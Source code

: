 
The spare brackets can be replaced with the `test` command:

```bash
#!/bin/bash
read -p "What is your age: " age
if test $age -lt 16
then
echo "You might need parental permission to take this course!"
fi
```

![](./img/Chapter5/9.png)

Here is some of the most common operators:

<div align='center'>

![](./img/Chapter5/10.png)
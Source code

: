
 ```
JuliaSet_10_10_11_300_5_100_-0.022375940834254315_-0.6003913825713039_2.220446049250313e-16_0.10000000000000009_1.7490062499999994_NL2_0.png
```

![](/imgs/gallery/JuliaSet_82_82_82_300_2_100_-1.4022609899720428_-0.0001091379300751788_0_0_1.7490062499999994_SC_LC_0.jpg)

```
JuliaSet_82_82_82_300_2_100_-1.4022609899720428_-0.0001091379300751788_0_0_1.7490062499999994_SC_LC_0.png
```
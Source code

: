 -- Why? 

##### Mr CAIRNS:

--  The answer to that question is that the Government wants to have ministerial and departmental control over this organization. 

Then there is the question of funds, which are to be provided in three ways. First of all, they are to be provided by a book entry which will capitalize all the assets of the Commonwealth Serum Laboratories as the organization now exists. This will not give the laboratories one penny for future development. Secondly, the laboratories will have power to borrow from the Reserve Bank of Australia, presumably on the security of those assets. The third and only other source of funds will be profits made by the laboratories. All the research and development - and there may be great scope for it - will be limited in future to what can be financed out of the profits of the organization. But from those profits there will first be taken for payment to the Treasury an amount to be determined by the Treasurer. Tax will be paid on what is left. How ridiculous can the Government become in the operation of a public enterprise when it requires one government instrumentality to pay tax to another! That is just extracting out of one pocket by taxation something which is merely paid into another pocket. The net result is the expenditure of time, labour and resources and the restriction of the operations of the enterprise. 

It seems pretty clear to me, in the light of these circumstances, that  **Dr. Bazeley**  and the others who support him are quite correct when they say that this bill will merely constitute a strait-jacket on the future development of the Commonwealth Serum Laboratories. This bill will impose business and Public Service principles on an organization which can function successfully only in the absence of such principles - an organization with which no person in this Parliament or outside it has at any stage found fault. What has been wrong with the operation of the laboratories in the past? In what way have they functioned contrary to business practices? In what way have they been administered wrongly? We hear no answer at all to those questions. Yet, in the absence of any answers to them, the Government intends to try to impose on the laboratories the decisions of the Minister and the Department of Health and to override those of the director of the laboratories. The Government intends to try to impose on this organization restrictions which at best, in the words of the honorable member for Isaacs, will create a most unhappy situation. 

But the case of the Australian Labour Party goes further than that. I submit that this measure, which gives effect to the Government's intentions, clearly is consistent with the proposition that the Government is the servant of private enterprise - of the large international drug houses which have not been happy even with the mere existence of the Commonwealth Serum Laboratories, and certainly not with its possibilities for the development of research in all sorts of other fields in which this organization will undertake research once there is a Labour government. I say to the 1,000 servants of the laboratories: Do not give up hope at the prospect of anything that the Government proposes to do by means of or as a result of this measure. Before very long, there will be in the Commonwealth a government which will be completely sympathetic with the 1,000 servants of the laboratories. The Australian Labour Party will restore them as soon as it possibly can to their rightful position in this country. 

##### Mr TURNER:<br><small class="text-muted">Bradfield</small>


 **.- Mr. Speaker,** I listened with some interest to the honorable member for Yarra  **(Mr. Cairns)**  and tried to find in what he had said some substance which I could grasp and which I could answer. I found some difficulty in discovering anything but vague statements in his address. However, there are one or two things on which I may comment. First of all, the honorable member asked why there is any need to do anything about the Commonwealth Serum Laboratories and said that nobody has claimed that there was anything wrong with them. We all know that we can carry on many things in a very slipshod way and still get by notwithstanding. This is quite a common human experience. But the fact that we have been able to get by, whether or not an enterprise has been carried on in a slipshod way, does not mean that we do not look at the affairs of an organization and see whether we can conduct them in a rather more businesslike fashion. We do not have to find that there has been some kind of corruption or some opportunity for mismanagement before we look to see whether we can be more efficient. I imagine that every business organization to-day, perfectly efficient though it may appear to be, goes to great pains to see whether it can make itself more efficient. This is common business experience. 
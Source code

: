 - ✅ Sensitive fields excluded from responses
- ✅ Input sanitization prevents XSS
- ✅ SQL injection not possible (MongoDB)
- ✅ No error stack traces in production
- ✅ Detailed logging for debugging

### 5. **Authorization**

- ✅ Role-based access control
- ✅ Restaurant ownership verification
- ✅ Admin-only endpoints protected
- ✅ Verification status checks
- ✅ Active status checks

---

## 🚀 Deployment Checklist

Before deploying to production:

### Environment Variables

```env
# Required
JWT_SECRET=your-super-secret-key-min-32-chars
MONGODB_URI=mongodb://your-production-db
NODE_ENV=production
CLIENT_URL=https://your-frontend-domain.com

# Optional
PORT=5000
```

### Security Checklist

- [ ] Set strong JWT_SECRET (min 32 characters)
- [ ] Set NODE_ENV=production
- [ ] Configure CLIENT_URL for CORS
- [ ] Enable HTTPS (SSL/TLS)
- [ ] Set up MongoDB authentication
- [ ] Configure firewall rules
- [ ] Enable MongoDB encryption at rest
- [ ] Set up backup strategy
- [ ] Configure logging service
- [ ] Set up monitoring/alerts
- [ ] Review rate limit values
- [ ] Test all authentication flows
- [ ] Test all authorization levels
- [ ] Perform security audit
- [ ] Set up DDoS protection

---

:::

* _Requirement_: Please give back exactly the lines of the listing above that run from the one containing "- ✅ Verification status checks" through the one containing "- [ ] Configure firewall rules", and only those.

* _Task response_:
- ✅ Verification status checks
- ✅ Active status checks

---

## 🚀 Deployment Checklist

Before deploying to production:

### Environment Variables

```env
# Required
JWT_SECRET=your-super-secret-key-min-32-chars
MONGODB_URI=mongodb://your-production-db
NODE_ENV=production
CLIENT_URL=https://your-frontend-domain.com

# Optional
PORT=5000
```

### Security Checklist

- [ ] Set strong JWT_SECRET (min 32 characters)
- [ ] Set NODE_ENV=production
- [ ] Configure CLIENT_URL for CORS
- [ ] Enable HTTPS (SSL/TLS)
- [ ] Set up MongoDB authentication
- [ ] Configure firewall rules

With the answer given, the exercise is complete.